Analogamente, ancorché non si fosse realizzato, il
progetto franco-britannico, mirante a sostenere la Finlandia con un proprio corpo di spedizione nella regione
scandinava, mise in allarme Berlino inducendola a mettere in sicurezza quell’area prima di avviare una offensiva ad occidente.
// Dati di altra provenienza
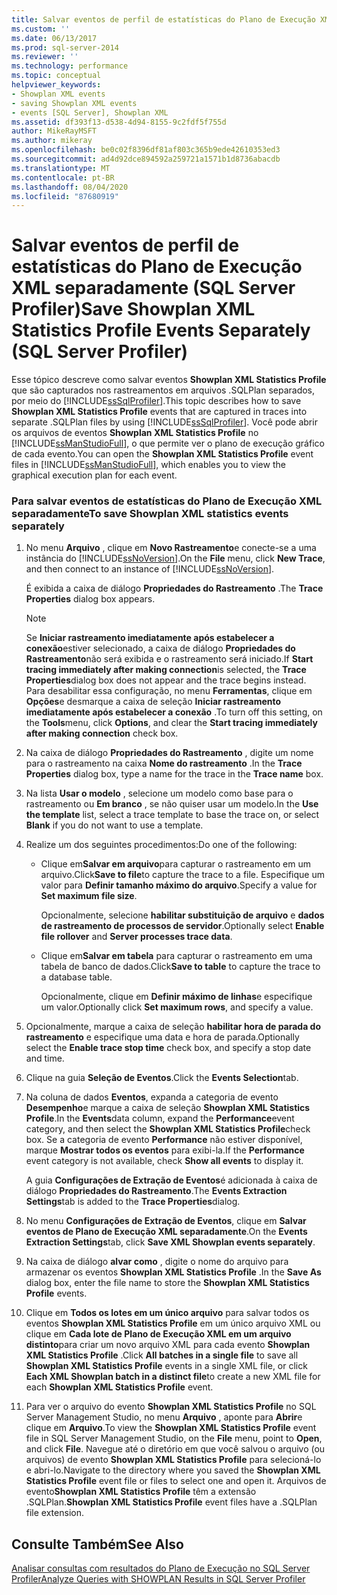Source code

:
 ```yaml
---
title: Salvar eventos de perfil de estatísticas do Plano de Execução XML separadamente (SQL Server Profiler) | Microsoft Docs
ms.custom: ''
ms.date: 06/13/2017
ms.prod: sql-server-2014
ms.reviewer: ''
ms.technology: performance
ms.topic: conceptual
helpviewer_keywords:
- Showplan XML events
- saving Showplan XML events
- events [SQL Server], Showplan XML
ms.assetid: df393f13-d538-4d94-8155-9c2fdf5f755d
author: MikeRayMSFT
ms.author: mikeray
ms.openlocfilehash: be0c02f8396df81af803c365b9ede42610353ed3
ms.sourcegitcommit: ad4d92dce894592a259721a1571b1d8736abacdb
ms.translationtype: MT
ms.contentlocale: pt-BR
ms.lasthandoff: 08/04/2020
ms.locfileid: "87680919"
---
```

# <a name="save-showplan-xml-statistics-profile-events-separately-sql-server-profiler"></a><span data-ttu-id="06a54-102">Salvar eventos de perfil de estatísticas do Plano de Execução XML separadamente (SQL Server Profiler)</span><span class="sxs-lookup"><span data-stu-id="06a54-102">Save Showplan XML Statistics Profile Events Separately (SQL Server Profiler)</span></span>
  <span data-ttu-id="06a54-103">Esse tópico descreve como salvar eventos **Showplan XML Statistics Profile** que são capturados nos rastreamentos em arquivos .SQLPlan separados, por meio do [!INCLUDE[ssSqlProfiler](../../includes/sssqlprofiler-md.md)].</span><span class="sxs-lookup"><span data-stu-id="06a54-103">This topic describes how to save **Showplan XML Statistics Profile** events that are captured in traces into separate .SQLPlan files by using [!INCLUDE[ssSqlProfiler](../../includes/sssqlprofiler-md.md)].</span></span> <span data-ttu-id="06a54-104">Você pode abrir os arquivos de eventos **Showplan XML Statistics Profile** no [!INCLUDE[ssManStudioFull](../../includes/ssmanstudiofull-md.md)], o que permite ver o plano de execução gráfico de cada evento.</span><span class="sxs-lookup"><span data-stu-id="06a54-104">You can open the **Showplan XML Statistics Profile** event files in [!INCLUDE[ssManStudioFull](../../includes/ssmanstudiofull-md.md)], which enables you to view the graphical execution plan for each event.</span></span>  
  
### <a name="to-save-showplan-xml-statistics-events-separately"></a><span data-ttu-id="06a54-105">Para salvar eventos de estatísticas do Plano de Execução XML separadamente</span><span class="sxs-lookup"><span data-stu-id="06a54-105">To save Showplan XML statistics events separately</span></span>  
  
1.  <span data-ttu-id="06a54-106">No menu **Arquivo** , clique em **Novo Rastreamento**e conecte-se a uma instância do [!INCLUDE[ssNoVersion](../../includes/ssnoversion-md.md)].</span><span class="sxs-lookup"><span data-stu-id="06a54-106">On the **File** menu, click **New Trace**, and then connect to an instance of [!INCLUDE[ssNoVersion](../../includes/ssnoversion-md.md)].</span></span>  
  
     <span data-ttu-id="06a54-107">É exibida a caixa de diálogo **Propriedades do Rastreamento** .</span><span class="sxs-lookup"><span data-stu-id="06a54-107">The **Trace Properties** dialog box appears.</span></span>  
  
    > [!NOTE]  
    >  <span data-ttu-id="06a54-108">Se **Iniciar rastreamento imediatamente após estabelecer a conexão**estiver selecionado, a caixa de diálogo **Propriedades do Rastreamento**não será exibida e o rastreamento será iniciado.</span><span class="sxs-lookup"><span data-stu-id="06a54-108">If **Start tracing immediately after making connection**is selected, the **Trace Properties**dialog box does not appear and the trace begins instead.</span></span> <span data-ttu-id="06a54-109">Para desabilitar essa configuração, no menu **Ferramentas**, clique em **Opções**e desmarque a caixa de seleção **Iniciar rastreamento imediatamente após estabelecer a conexão** .</span><span class="sxs-lookup"><span data-stu-id="06a54-109">To turn off this setting, on the **Tools**menu, click **Options**, and clear the **Start tracing immediately after making connection** check box.</span></span>  
  
2.  <span data-ttu-id="06a54-110">Na caixa de diálogo **Propriedades do Rastreamento** , digite um nome para o rastreamento na caixa **Nome do rastreamento** .</span><span class="sxs-lookup"><span data-stu-id="06a54-110">In the **Trace Properties** dialog box, type a name for the trace in the **Trace name** box.</span></span>  
  
3.  <span data-ttu-id="06a54-111">Na lista **Usar o modelo** , selecione um modelo como base para o rastreamento ou **Em branco** , se não quiser usar um modelo.</span><span class="sxs-lookup"><span data-stu-id="06a54-111">In the **Use the template** list, select a trace template to base the trace on, or select **Blank** if you do not want to use a template.</span></span>  
  
4.  <span data-ttu-id="06a54-112">Realize um dos seguintes procedimentos:</span><span class="sxs-lookup"><span data-stu-id="06a54-112">Do one of the following:</span></span>  
  
    -   <span data-ttu-id="06a54-113">Clique em**Salvar em arquivo**para capturar o rastreamento em um arquivo.</span><span class="sxs-lookup"><span data-stu-id="06a54-113">Click**Save to file**to capture the trace to a file.</span></span> <span data-ttu-id="06a54-114">Especifique um valor para **Definir tamanho máximo do arquivo**.</span><span class="sxs-lookup"><span data-stu-id="06a54-114">Specify a value for **Set maximum file size**.</span></span>  
  
         <span data-ttu-id="06a54-115">Opcionalmente, selecione **habilitar substituição de arquivo** e **dados de rastreamento de processos de servidor**.</span><span class="sxs-lookup"><span data-stu-id="06a54-115">Optionally select **Enable file rollover** and **Server processes trace data**.</span></span>  
  
    -   <span data-ttu-id="06a54-116">Clique em**Salvar em tabela** para capturar o rastreamento em uma tabela de banco de dados.</span><span class="sxs-lookup"><span data-stu-id="06a54-116">Click**Save to table** to capture the trace to a database table.</span></span>  
  
         <span data-ttu-id="06a54-117">Opcionalmente, clique em **Definir máximo de linhas**e especifique um valor.</span><span class="sxs-lookup"><span data-stu-id="06a54-117">Optionally click **Set maximum rows**, and specify a value.</span></span>  
  
5.  <span data-ttu-id="06a54-118">Opcionalmente, marque a caixa de seleção **habilitar hora de parada do rastreamento** e especifique uma data e hora de parada.</span><span class="sxs-lookup"><span data-stu-id="06a54-118">Optionally select the **Enable trace stop time** check box, and specify a stop date and time.</span></span>  
  
6.  <span data-ttu-id="06a54-119">Clique na guia **Seleção de Eventos**.</span><span class="sxs-lookup"><span data-stu-id="06a54-119">Click the **Events Selection**tab.</span></span>  
  
7.  <span data-ttu-id="06a54-120">Na coluna de dados **Eventos**, expanda a categoria de evento **Desempenho**e marque a caixa de seleção **Showplan XML Statistics Profile**.</span><span class="sxs-lookup"><span data-stu-id="06a54-120">In the **Events**data column, expand the **Performance**event category, and then select the **Showplan XML Statistics Profile**check box.</span></span> <span data-ttu-id="06a54-121">Se a categoria de evento **Performance** não estiver disponível, marque **Mostrar todos os eventos** para exibi-la.</span><span class="sxs-lookup"><span data-stu-id="06a54-121">If the **Performance** event category is not available, check **Show all events** to display it.</span></span>  
  
     <span data-ttu-id="06a54-122">A guia **Configurações de Extração de Eventos**é adicionada à caixa de diálogo **Propriedades do Rastreamento**.</span><span class="sxs-lookup"><span data-stu-id="06a54-122">The **Events Extraction Settings**tab is added to the **Trace Properties**dialog.</span></span>  
  
8.  <span data-ttu-id="06a54-123">No menu **Configurações de Extração de Eventos**, clique em **Salvar eventos de Plano de Execução XML separadamente**.</span><span class="sxs-lookup"><span data-stu-id="06a54-123">On the **Events Extraction Settings**tab, click **Save XML Showplan events separately**.</span></span>  
  
9. <span data-ttu-id="06a54-124">Na caixa de diálogo **alvar como** , digite o nome do arquivo para armazenar os eventos **Showplan XML Statistics Profile** .</span><span class="sxs-lookup"><span data-stu-id="06a54-124">In the **Save As** dialog box, enter the file name to store the **Showplan XML Statistics Profile** events.</span></span>  
  
10. <span data-ttu-id="06a54-125">Clique em **Todos os lotes em um único arquivo** para salvar todos os eventos **Showplan XML Statistics Profile** em um único arquivo XML ou clique em **Cada lote de Plano de Execução XML em um arquivo distinto**para criar um novo arquivo XML para cada evento **Showplan XML Statistics Profile** .</span><span class="sxs-lookup"><span data-stu-id="06a54-125">Click **All batches in a single file** to save all **Showplan XML Statistics Profile** events in a single XML file, or click **Each XML Showplan batch in a distinct file**to create a new XML file for each **Showplan XML Statistics Profile** event.</span></span>  
  
11. <span data-ttu-id="06a54-126">Para ver o arquivo do evento **Showplan XML Statistics Profile** no SQL Server Management Studio, no menu **Arquivo** , aponte para **Abrir**e clique em **Arquivo**.</span><span class="sxs-lookup"><span data-stu-id="06a54-126">To view the **Showplan XML Statistics Profile** event file in SQL Server Management Studio, on the **File** menu, point to **Open**, and click **File**.</span></span> <span data-ttu-id="06a54-127">Navegue até o diretório em que você salvou o arquivo (ou arquivos) de evento **Showplan XML Statistics Profile** para selecioná-lo e abri-lo.</span><span class="sxs-lookup"><span data-stu-id="06a54-127">Navigate to the directory where you saved the **Showplan XML Statistics Profile** event file or files to select one and open it.</span></span> <span data-ttu-id="06a54-128">Arquivos de evento**Showplan XML Statistics Profile** têm a extensão .SQLPlan.</span><span class="sxs-lookup"><span data-stu-id="06a54-128">**Showplan XML Statistics Profile** event files have a .SQLPlan file extension.</span></span>  
  
## <a name="see-also"></a><span data-ttu-id="06a54-129">Consulte Também</span><span class="sxs-lookup"><span data-stu-id="06a54-129">See Also</span></span>  
 [<span data-ttu-id="06a54-130">Analisar consultas com resultados do Plano de Execução no SQL Server Profiler</span><span class="sxs-lookup"><span data-stu-id="06a54-130">Analyze Queries with SHOWPLAN Results in SQL Server Profiler</span></span>](../../tools/sql-server-profiler/analyze-queries-with-showplan-results-in-sql-server-profiler.md)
Non si dimentichi infatti che nel Nord
della Svezia, Stato neutrale ed in sé strategicamente non
così importante perché le sue coste si affacciano in gran
parte sul mar Baltico, sono collocate le importantissime miniere di ferro di Kiruna, cruciali per l’economia
di guerra tedesca che continuò ad importare in grande quantità il minerale per tutto il corso del conflitto;
la possibilità che, sia pur in violazione della neutralità
svedese, esse passassero sotto controllo britannico non
poteva ovviamente essere accettata dalla Germania.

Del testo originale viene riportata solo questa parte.